_Task goal_.
Every entry gets copied exactly. No images go into the copy.
Material for this task START
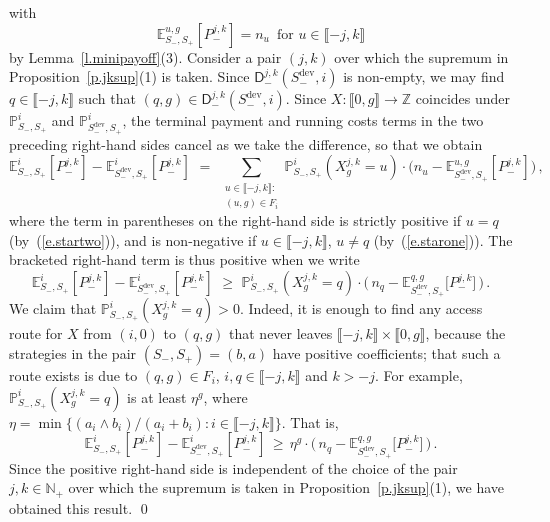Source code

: \documentclass[letterpaper,11pt,oneside,reqno]{amsbook}
\newcommand{\PP}{\ensuremath{\mathbb{P}}}
\newcommand{\N}{\ensuremath{\mathbb{N}}}
\newcommand{\Z}{\ensuremath{\mathbb{Z}}}
\newcommand{\E}[0]{\mathbb{E}}
\numberwithin{figure}{chapter}
\theoremstyle{definition}
\theoremstyle{definition}
\theoremstyle{definition}
\theoremstyle{definition}
\theoremstyle{definition}
\newcommand{\nwithoutzero}{\N_+}
\newcommand\pgameplay[3]{\PP^{#3}_{#1,#2}}
\newcommand\egameplay[3]{\E^{#3}_{#1,#2}}
\newcommand{\access}{\mathsf{A}}
\newcommand{\sdev}{S_-^{\textrm{dev}}}
\begin{document}
 with
 $$
  \egameplay{S_-}{S_+}{u,g} [P_-^{j,k}] = n_u \, \, \, \textrm{for $u \in \llbracket -j,k \rrbracket$}
 $$
 by Lemma~\ref{l.minipayoff}(3).
 Consider a pair $(j,k)$ over which the supremum in Proposition~\ref{p.jksup}(1) is taken. Since $\mathsf{D}_-^{j,k}(\sdev,i)$ is non-empty, we may find
  $q \in \llbracket -j,k \rrbracket$
such that $(q,g) \in \mathsf{D}_-^{j,k}(\sdev,i)$.
 Since $X: \llbracket 0,g \rrbracket \to \Z$ coincides under $\PP_{S_-,S_+}^i$
 and $\PP_{\sdev,S_+}^i$, 
 the terminal payment and running costs terms in the two preceding right-hand sides cancel as we take the difference, so that we obtain
 $$
 \egameplay{S_-}{S_+}{i} [P_-^{j,k}] -
 \egameplay{\sdev}{S_+}{i} [P_-^{j,k}]  \, \, = \, \, \sum_{\substack{u \in \llbracket -j,k \rrbracket : \\ (u,g) \in F_i}} 
 \pgameplay{S_-}{S_+}{i}  (X^{j,k}_g = u) \cdot \Big(n_u -  \egameplay{\sdev}{S_+}{u,g} [P_-^{j,k}] \Big) \, ,
 $$
 where the term in parentheses on the right-hand side is strictly positive if $u = q$ (by~(\ref{e.startwo})), and is non-negative if $u \in \llbracket -j,k \rrbracket$, $u \not= q$ (by~(\ref{e.starone})).
 The bracketed right-hand term is thus positive when we write
 $$
 \egameplay{S_-}{S_+}{i} [P_-^{j,k}] -
 \egameplay{\sdev}{S_+}{i} [P_-^{j,k}]  \, \, \geq \, \, 
 \pgameplay{S_-}{S_+}{i}  (X^{j,k}_g = q) \cdot \Big( \, n_q -  \egameplay{\sdev}{S_+}{q,g} \big[P_-^{j,k} \big] \, \Big)  \, .
 $$
 We claim that $\pgameplay{S_-}{S_+}{i}  (X^{j,k}_g = q) > 0$.
 Indeed, it is enough to find any access route for $X$ from $(i,0)$ to $(q,g)$ that never leaves $\llbracket -j,k \rrbracket \times \llbracket 0,g \rrbracket$, because  the strategies in the pair $(S_-,S_+) = (b,a)$ have positive coefficients; that such a route exists is due to $(q,g) \in F_i$, $i,q \in \llbracket -j,k \rrbracket$ and $k >-j$.
 For example, 
 $\pgameplay{S_-}{S_+}{i}  (X^{j,k}_g = q)$ is at least $\eta^g$, where $\eta = \min \big\{ (a_i \wedge b_i)/(a_i + b_i): i \in \llbracket -j,k \rrbracket \big\}$. That is,
 $$
 \egameplay{S_-}{S_+}{i} [P_-^{j,k}] -
 \egameplay{\sdev}{S_+}{i} [P_-^{j,k}] \, \geq \, \eta^g  \cdot \Big( \, n_q -  \egameplay{\sdev}{S_+}{q,g} \big[P_-^{j,k}\big] \, \Big) \, .
 $$
 Since the positive right-hand side is independent of the choice of the pair $j,k \in \nwithoutzero$ 
 over which the supremum is taken in  Proposition~\ref{p.jksup}(1), we have obtained this result. \qed
 
\end{document}
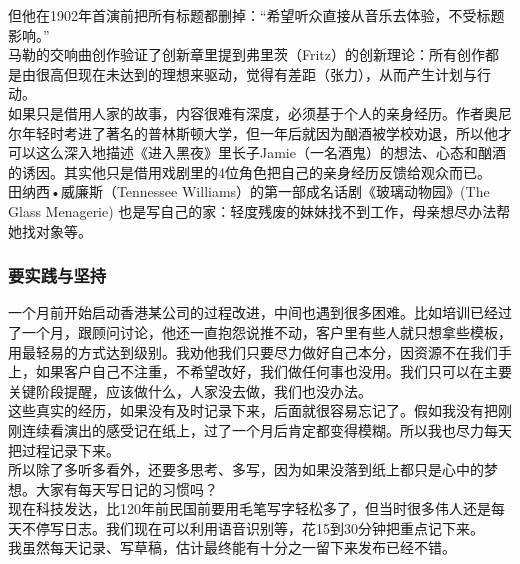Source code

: 但他在1902年首演前把所有标题都删掉：``希望听众直接从音乐去体验，不受标题影响。''\\
马勒的交响曲创作验证了创新章里提到弗里茨（Fritz）的创新理论：所有创作都是由很高但现在未达到的理想来驱动，觉得有差距（张力），从而产生计划与行动。\\
如果只是借用人家的故事，内容很难有深度，必须基于个人的亲身经历。作者奥尼尔年轻时考进了著名的普林斯顿大学，但一年后就因为酗酒被学校劝退，所以他才可以这么深入地描述《进入黑夜》里长子Jamie（一名酒鬼）的想法、心态和酗酒的诱因。其实他只是借用戏剧里的4位角色把自己的亲身经历反馈给观众而已。\\
田纳西•威廉斯（Tennessee Williams）的第一部成名话剧《玻璃动物园》(The
Glass Menagerie)
也是写自己的家：轻度残废的妹妹找不到工作，母亲想尽办法帮她找对象等。

\hypertarget{ux8981ux5b9eux8df5ux4e0eux575aux6301}{%
\subsubsection{要实践与坚持}\label{ux8981ux5b9eux8df5ux4e0eux575aux6301}}

一个月前开始启动香港某公司的过程改进，中间也遇到很多困难。比如培训已经过了一个月，跟顾问讨论，他还一直抱怨说推不动，客户里有些人就只想拿些模板，用最轻易的方式达到级别。我劝他我们只要尽力做好自己本分，因资源不在我们手上，如果客户自己不注重，不希望改好，我们做任何事也没用。我们只可以在主要关键阶段提醒，应该做什么，人家没去做，我们也没办法。\\
这些真实的经历，如果没有及时记录下来，后面就很容易忘记了。假如我没有把刚刚连续看演出的感受记在纸上，过了一个月后肯定都变得模糊。所以我也尽力每天把过程记录下来。\\
所以除了多听多看外，还要多思考、多写，因为如果没落到纸上都只是心中的梦想。大家有每天写日记的习惯吗？\\
现在科技发达，比120年前民国前要用毛笔写字轻松多了，但当时很多伟人还是每天不停写日志。我们现在可以利用语音识别等，花15到30分钟把重点记下来。\\
我虽然每天记录、写草稿，估计最终能有十分之一留下来发布已经不错。


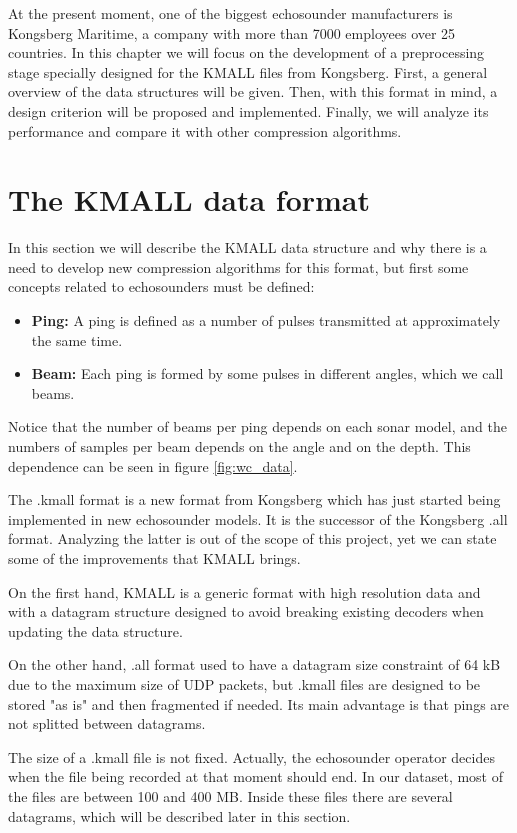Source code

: At the present moment, one of the biggest echosounder manufacturers is Kongsberg Maritime, a company with more than 7000 employees over 25 countries. In this chapter we will focus on the development of a preprocessing stage specially designed for the KMALL files from Kongsberg. First, a general overview of the data structures will be given. Then, with this format in mind, a design criterion will be proposed and implemented. Finally, we will analyze its performance and compare it with other compression algorithms.

\section{The KMALL data format} \label{sec:kmall_format}
In this section we will describe the KMALL data structure and why there is a need to develop new compression algorithms for this format, but first some concepts related to echosounders must be defined:
\begin{itemize}
	\item \textbf{Ping:} A ping is defined as a number of pulses transmitted at approximately the same time.
	\item \textbf{Beam:} Each ping is formed by some pulses in different angles, which we call beams.
\end{itemize}

Notice that the number of beams per ping depends on each sonar model, and the numbers of samples per beam depends on the angle and on the depth. This dependence can be seen in figure \ref{fig:wc_data}.

The .kmall format is a new format from Kongsberg which has just started being implemented in new echosounder models. It is the successor of the Kongsberg .all format. Analyzing the latter is out of the scope of this project, yet we can state some of the improvements that KMALL brings.

On the first hand, KMALL is a generic format with high resolution data and with a datagram structure designed to avoid breaking existing decoders when updating the data structure.

On the other hand, .all format used to have a datagram size constraint of 64 kB due to the maximum size of UDP packets, but .kmall files are designed to be stored "as is" and then fragmented if needed. Its main advantage is that pings are not splitted between datagrams.

The size of a .kmall file is not fixed. Actually, the echosounder operator decides when the file being recorded at that moment should end. In our dataset, most of the files are between 100 and 400 MB. Inside these files there are several datagrams, which will be described later in this section.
Material for this task END
_Output_.
Source code

: \documentclass[letterpaper,11pt,oneside,reqno]{amsbook}
\newcommand{\PP}{\ensuremath{\mathbb{P}}}
\newcommand{\N}{\ensuremath{\mathbb{N}}}
\newcommand{\Z}{\ensuremath{\mathbb{Z}}}
\newcommand{\E}[0]{\mathbb{E}}
\numberwithin{figure}{chapter}
\theoremstyle{definition}
\theoremstyle{definition}
\theoremstyle{definition}
\theoremstyle{definition}
\theoremstyle{definition}
\newcommand{\nwithoutzero}{\N_+}
\newcommand\pgameplay[3]{\PP^{#3}_{#1,#2}}
\newcommand\egameplay[3]{\E^{#3}_{#1,#2}}
\newcommand{\access}{\mathsf{A}}
\newcommand{\sdev}{S_-^{\textrm{dev}}}
\begin{document}
 with
 $$
  \egameplay{S_-}{S_+}{u,g} [P_-^{j,k}] = n_u \, \, \, \textrm{for $u \in \llbracket -j,k \rrbracket$}
 $$
 by Lemma~\ref{l.minipayoff}(3).
 Consider a pair $(j,k)$ over which the supremum in Proposition~\ref{p.jksup}(1) is taken. Since $\mathsf{D}_-^{j,k}(\sdev,i)$ is non-empty, we may find
  $q \in \llbracket -j,k \rrbracket$
such that $(q,g) \in \mathsf{D}_-^{j,k}(\sdev,i)$.
 Since $X: \llbracket 0,g \rrbracket \to \Z$ coincides under $\PP_{S_-,S_+}^i$
 and $\PP_{\sdev,S_+}^i$, 
 the terminal payment and running costs terms in the two preceding right-hand sides cancel as we take the difference, so that we obtain
 $$
 \egameplay{S_-}{S_+}{i} [P_-^{j,k}] -
 \egameplay{\sdev}{S_+}{i} [P_-^{j,k}]  \, \, = \, \, \sum_{\substack{u \in \llbracket -j,k \rrbracket : \\ (u,g) \in F_i}} 
 \pgameplay{S_-}{S_+}{i}  (X^{j,k}_g = u) \cdot \Big(n_u -  \egameplay{\sdev}{S_+}{u,g} [P_-^{j,k}] \Big) \, ,
 $$
 where the term in parentheses on the right-hand side is strictly positive if $u = q$ (by~(\ref{e.startwo})), and is non-negative if $u \in \llbracket -j,k \rrbracket$, $u \not= q$ (by~(\ref{e.starone})).
 The bracketed right-hand term is thus positive when we write
 $$
 \egameplay{S_-}{S_+}{i} [P_-^{j,k}] -
 \egameplay{\sdev}{S_+}{i} [P_-^{j,k}]  \, \, \geq \, \, 
 \pgameplay{S_-}{S_+}{i}  (X^{j,k}_g = q) \cdot \Big( \, n_q -  \egameplay{\sdev}{S_+}{q,g} \big[P_-^{j,k} \big] \, \Big)  \, .
 $$
 We claim that $\pgameplay{S_-}{S_+}{i}  (X^{j,k}_g = q) > 0$.
 Indeed, it is enough to find any access route for $X$ from $(i,0)$ to $(q,g)$ that never leaves $\llbracket -j,k \rrbracket \times \llbracket 0,g \rrbracket$, because  the strategies in the pair $(S_-,S_+) = (b,a)$ have positive coefficients; that such a route exists is due to $(q,g) \in F_i$, $i,q \in \llbracket -j,k \rrbracket$ and $k >-j$.
 For example, 
 $\pgameplay{S_-}{S_+}{i}  (X^{j,k}_g = q)$ is at least $\eta^g$, where $\eta = \min \big\{ (a_i \wedge b_i)/(a_i + b_i): i \in \llbracket -j,k \rrbracket \big\}$. That is,
 $$
 \egameplay{S_-}{S_+}{i} [P_-^{j,k}] -
 \egameplay{\sdev}{S_+}{i} [P_-^{j,k}] \, \geq \, \eta^g  \cdot \Big( \, n_q -  \egameplay{\sdev}{S_+}{q,g} \big[P_-^{j,k}\big] \, \Big) \, .
 $$
 Since the positive right-hand side is independent of the choice of the pair $j,k \in \nwithoutzero$ 
 over which the supremum is taken in  Proposition~\ref{p.jksup}(1), we have obtained this result. \qed
 
\end{document}
Source code

: 但他在1902年首演前把所有标题都删掉：``希望听众直接从音乐去体验，不受标题影响。''\\
马勒的交响曲创作验证了创新章里提到弗里茨（Fritz）的创新理论：所有创作都是由很高但现在未达到的理想来驱动，觉得有差距（张力），从而产生计划与行动。\\
如果只是借用人家的故事，内容很难有深度，必须基于个人的亲身经历。作者奥尼尔年轻时考进了著名的普林斯顿大学，但一年后就因为酗酒被学校劝退，所以他才可以这么深入地描述《进入黑夜》里长子Jamie（一名酒鬼）的想法、心态和酗酒的诱因。其实他只是借用戏剧里的4位角色把自己的亲身经历反馈给观众而已。\\
田纳西•威廉斯（Tennessee Williams）的第一部成名话剧《玻璃动物园》(The
Glass Menagerie)
也是写自己的家：轻度残废的妹妹找不到工作，母亲想尽办法帮她找对象等。

\hypertarget{ux8981ux5b9eux8df5ux4e0eux575aux6301}{%
\subsubsection{要实践与坚持}\label{ux8981ux5b9eux8df5ux4e0eux575aux6301}}

一个月前开始启动香港某公司的过程改进，中间也遇到很多困难。比如培训已经过了一个月，跟顾问讨论，他还一直抱怨说推不动，客户里有些人就只想拿些模板，用最轻易的方式达到级别。我劝他我们只要尽力做好自己本分，因资源不在我们手上，如果客户自己不注重，不希望改好，我们做任何事也没用。我们只可以在主要关键阶段提醒，应该做什么，人家没去做，我们也没办法。\\
这些真实的经历，如果没有及时记录下来，后面就很容易忘记了。假如我没有把刚刚连续看演出的感受记在纸上，过了一个月后肯定都变得模糊。所以我也尽力每天把过程记录下来。\\
所以除了多听多看外，还要多思考、多写，因为如果没落到纸上都只是心中的梦想。大家有每天写日记的习惯吗？\\
现在科技发达，比120年前民国前要用毛笔写字轻松多了，但当时很多伟人还是每天不停写日志。我们现在可以利用语音识别等，花15到30分钟把重点记下来。\\
我虽然每天记录、写草稿，估计最终能有十分之一留下来发布已经不错。


Source code

: At the present moment, one of the biggest echosounder manufacturers is Kongsberg Maritime, a company with more than 7000 employees over 25 countries. In this chapter we will focus on the development of a preprocessing stage specially designed for the KMALL files from Kongsberg. First, a general overview of the data structures will be given. Then, with this format in mind, a design criterion will be proposed and implemented. Finally, we will analyze its performance and compare it with other compression algorithms.

\section{The KMALL data format} \label{sec:kmall_format}
In this section we will describe the KMALL data structure and why there is a need to develop new compression algorithms for this format, but first some concepts related to echosounders must be defined:
\begin{itemize}
	\item \textbf{Ping:} A ping is defined as a number of pulses transmitted at approximately the same time.
	\item \textbf{Beam:} Each ping is formed by some pulses in different angles, which we call beams.
\end{itemize}

Notice that the number of beams per ping depends on each sonar model, and the numbers of samples per beam depends on the angle and on the depth. This dependence can be seen in figure \ref{fig:wc_data}.

The .kmall format is a new format from Kongsberg which has just started being implemented in new echosounder models. It is the successor of the Kongsberg .all format. Analyzing the latter is out of the scope of this project, yet we can state some of the improvements that KMALL brings.

On the first hand, KMALL is a generic format with high resolution data and with a datagram structure designed to avoid breaking existing decoders when updating the data structure.

On the other hand, .all format used to have a datagram size constraint of 64 kB due to the maximum size of UDP packets, but .kmall files are designed to be stored "as is" and then fragmented if needed. Its main advantage is that pings are not splitted between datagrams.

The size of a .kmall file is not fixed. Actually, the echosounder operator decides when the file being recorded at that moment should end. In our dataset, most of the files are between 100 and 400 MB. Inside these files there are several datagrams, which will be described later in this section.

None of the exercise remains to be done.